- **EXERCISE GOAL**
Output a verbatim copy of the data, cut off after the line that contains "Recently I have".

- **Saved data entries**
────────────────────

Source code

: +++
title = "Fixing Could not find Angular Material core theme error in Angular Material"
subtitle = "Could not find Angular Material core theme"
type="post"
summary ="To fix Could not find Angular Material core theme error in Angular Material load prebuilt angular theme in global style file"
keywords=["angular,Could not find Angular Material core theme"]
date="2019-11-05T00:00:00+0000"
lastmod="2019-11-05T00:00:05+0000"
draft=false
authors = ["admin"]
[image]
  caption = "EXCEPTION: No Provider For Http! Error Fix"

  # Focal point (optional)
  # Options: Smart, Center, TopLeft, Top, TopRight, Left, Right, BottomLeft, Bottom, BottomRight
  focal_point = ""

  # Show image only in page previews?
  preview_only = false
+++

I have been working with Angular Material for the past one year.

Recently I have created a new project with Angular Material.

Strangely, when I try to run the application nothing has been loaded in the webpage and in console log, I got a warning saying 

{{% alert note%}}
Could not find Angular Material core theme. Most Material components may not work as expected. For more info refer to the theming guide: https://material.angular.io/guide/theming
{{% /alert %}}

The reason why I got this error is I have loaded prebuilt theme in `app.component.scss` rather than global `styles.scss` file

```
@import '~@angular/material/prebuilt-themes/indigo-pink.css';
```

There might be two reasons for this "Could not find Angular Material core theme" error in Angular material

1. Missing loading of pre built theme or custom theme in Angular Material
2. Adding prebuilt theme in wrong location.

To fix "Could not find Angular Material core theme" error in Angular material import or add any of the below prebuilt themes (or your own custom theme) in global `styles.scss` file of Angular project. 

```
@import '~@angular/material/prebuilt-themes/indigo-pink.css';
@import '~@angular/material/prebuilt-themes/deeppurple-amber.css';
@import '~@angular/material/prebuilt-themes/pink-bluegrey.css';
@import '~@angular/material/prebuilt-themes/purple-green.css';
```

────────────────────

- **FINISHED TASK**
Source code

: +++
title = "Fixing Could not find Angular Material core theme error in Angular Material"
subtitle = "Could not find Angular Material core theme"
type="post"
summary ="To fix Could not find Angular Material core theme error in Angular Material load prebuilt angular theme in global style file"
keywords=["angular,Could not find Angular Material core theme"]
date="2019-11-05T00:00:00+0000"
lastmod="2019-11-05T00:00:05+0000"
draft=false
authors = ["admin"]
[image]
  caption = "EXCEPTION: No Provider For Http! Error Fix"

  # Focal point (optional)
  # Options: Smart, Center, TopLeft, Top, TopRight, Left, Right, BottomLeft, Bottom, BottomRight
  focal_point = ""

  # Show image only in page previews?
  preview_only = false
+++

I have been working with Angular Material for the past one year.

Recently I have created a new project with Angular Material.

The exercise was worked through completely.